== THE PROBLEM ==
Take the line that has "Installation" in it and every line after it to the end of the entries, and reproduce them exactly.

(Stored data entries)
○ ○ ○ ○ ○
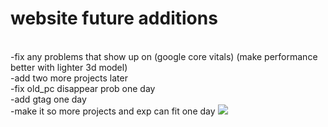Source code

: <h1>website future additions</h1>
<br/>-fix any problems that show up on (google core vitals) (make performance better with lighter 3d model)
<br/>-add two more projects later
<br/>-fix old_pc disappear prob one day
<br/>-add gtag one day
<br/>-make it so more projects and exp can fit one day
<img src="https://github.com/user-attachments/assets/d56237c5-673a-4ae9-bbd6-3283aad77f7f">

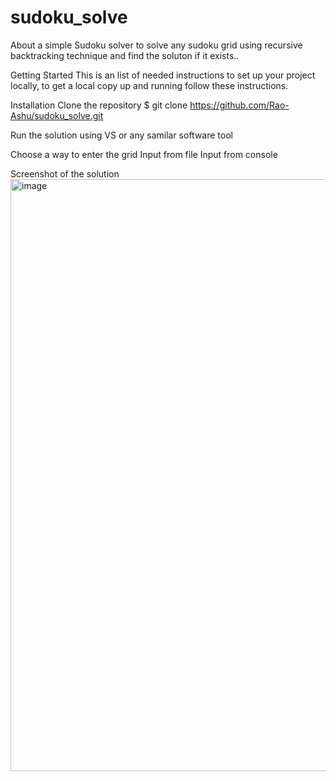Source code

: # sudoku_solve
About
a simple Sudoku solver to solve any sudoku grid using recursive backtracking technique and find the soluton if it exists..

Getting Started
This is an list of needed instructions to set up your project locally, to get a local copy up and running follow these instructions.

Installation
Clone the repository
$ git clone https://github.com/Rao-Ashu/sudoku_solve.git

Run the solution
using VS or any samilar software tool

Choose a way to enter the grid
Input from file
Input from console

Screenshot of the solution
<img width="947" alt="image" src="https://user-images.githubusercontent.com/110756551/225849077-9fc2bef3-e456-4a6f-9f1d-7112e8846c2f.png">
○ ○ ○ ○ ○
== TASK RESPONSE ==
Installation
Clone the repository
$ git clone https://github.com/Rao-Ashu/sudoku_solve.git

Run the solution
using VS or any samilar software tool

Choose a way to enter the grid
Input from file
Input from console

Screenshot of the solution
<img width="947" alt="image" src="https://user-images.githubusercontent.com/110756551/225849077-9fc2bef3-e456-4a6f-9f1d-7112e8846c2f.png">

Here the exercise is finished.